Concord Baptist Church is located about nine miles south of Lugoff and Interstate 20 on Porter Cross Road off State Highway 601. Lugoff is five miles west of Camden and 30 miles east of Columbia. Concord Baptist defines many of the churches in South Carolina – rural and smaller membership.Yet, pastor Jimmy Hanf says, the people of his church have been involved in food ministry for 12 or 13 years, organizing the food pantry with food from Harvest Hope Food Bank, donations from other churches, donations from the area Boy Scouts, and community food drives. On distribution days, there are at least 15 volunteers who help register those coming for food, serve in distribution, help load buggies and automobiles, and assist with paperwork.
“We have a list of items each person receives,” Jimmy, a missionary and former Kershaw Baptist Association director of missions, says. “We fill those lists based on a family’s need. A larger family will get more items.” Items are distributed from 10 a.m. to Noon.As the people gather in the mornings, Jimmy meets them about 9:30 a.m. He invites them to join him in a devotion and prayer time, and recently those gatherings have moved to the church’s sanctuary.
“We have to be careful because this is a government project and I can’t share the devotion during the actual registration time,” Jimmy says. “So, I do it beforehand, and I’ve had the opportunity to introduce people to the Lord, and as a church, we’ve prayed for hundreds of people.”
“We see a lot of the same people, who come from around the church but also from smaller communities several miles away,” Jimmy, who is a Lugoff native, says. “Our volunteers have gotten to know many of these people, and they all have a story. Our volunteers know those stories and have built meaningful relationships. We see and serve senior adults raising grandchildren, and the unemployed and underemployed. We see ourselves as the hands and feet of Jesus.”
Cindy Kirkland is the director of the food pantry and gives testimony to God’s provision of the food. “There have been days when we seemed to have very little food on the shelves, but then there would still be food available when we closed the doors that day. As a church, serving others, we are blessed by the generosity, donations, and volunteers from so many places.” When pondering this the feeding of the 5,000 comes to mind.
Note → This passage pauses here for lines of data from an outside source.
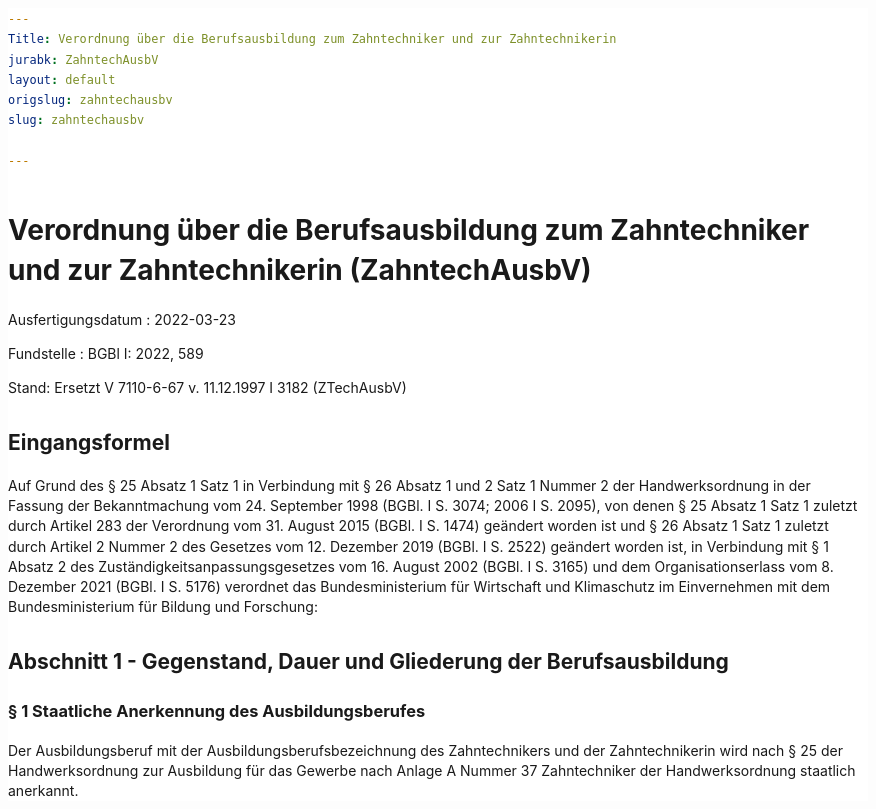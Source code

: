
 ```yaml
---
Title: Verordnung über die Berufsausbildung zum Zahntechniker und zur Zahntechnikerin
jurabk: ZahntechAusbV
layout: default
origslug: zahntechausbv
slug: zahntechausbv

---
```


# Verordnung über die Berufsausbildung zum Zahntechniker und zur Zahntechnikerin (ZahntechAusbV)

Ausfertigungsdatum
:   2022-03-23

Fundstelle
:   BGBl I: 2022, 589

Stand: Ersetzt V 7110-6-67 v. 11.12.1997 I 3182 (ZTechAusbV)
[^F821000_01_BJNR058900022]:     Diese Rechtsverordnung ist eine Ausbildungsordnung im Sinne des § 25
    der Handwerksordnung. Die Ausbildungsordnung und der damit
    abgestimmte, von der Ständigen Konferenz der Kultusminister der Länder
    in der Bundesrepublik Deutschland beschlossene Rahmenlehrplan für die
    Berufsschule werden demnächst im amtlichen Teil des Bundesanzeigers
    veröffentlicht.


## Eingangsformel

Auf Grund des § 25 Absatz 1 Satz 1 in Verbindung mit § 26 Absatz 1 und
2 Satz 1 Nummer 2 der Handwerksordnung in der Fassung der
Bekanntmachung vom 24. September 1998 (BGBl. I S. 3074; 2006 I S.
2095), von denen § 25 Absatz 1 Satz 1 zuletzt durch Artikel 283 der
Verordnung vom 31. August 2015 (BGBl. I S. 1474) geändert worden ist
und § 26 Absatz 1 Satz 1 zuletzt durch Artikel 2 Nummer 2 des Gesetzes
vom 12. Dezember 2019 (BGBl. I S. 2522) geändert worden ist, in
Verbindung mit § 1 Absatz 2 des Zuständigkeitsanpassungsgesetzes vom
16\. August 2002 (BGBl. I S. 3165) und dem Organisationserlass vom 8.
Dezember 2021 (BGBl. I S. 5176) verordnet das Bundesministerium für
Wirtschaft und Klimaschutz im Einvernehmen mit dem Bundesministerium
für Bildung und Forschung:


## Abschnitt 1 - Gegenstand, Dauer und Gliederung der Berufsausbildung


### § 1 Staatliche Anerkennung des Ausbildungsberufes

Der Ausbildungsberuf mit der Ausbildungsberufsbezeichnung des
Zahntechnikers und der Zahntechnikerin wird nach § 25 der
Handwerksordnung zur Ausbildung für das Gewerbe nach Anlage A Nummer
37 Zahntechniker der Handwerksordnung staatlich anerkannt.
Concord Baptist is a missions-minded church. Aside from the food pantry, 22 students at Doby’s Mill Elementary School – about five miles from the church – receive free food every weekend. These Sacks of Love include non-perishable items that children can eat over the weekend when they have no access to free or reduced lunches at school.
“We see our Sacks of Love effort as an extension of the food pantry,” Jimmy says.
The church’s effort in local missions has also generated support for Jimmy and Jeannette Hanf’s regular mission trips to Peru. These trips focus on water quality among the Peruvian people under the ministry name Agua Es Vida or “Water is Life.” A handful of Concord church members have been on the missions trips eager to see a broader scope of mission service.
“Concord is a very missions-minded church,” Jimmy says. “That culture began with the local food pantry long before I started serving here, and it’s a blessing to see how focused the church is on serving others.”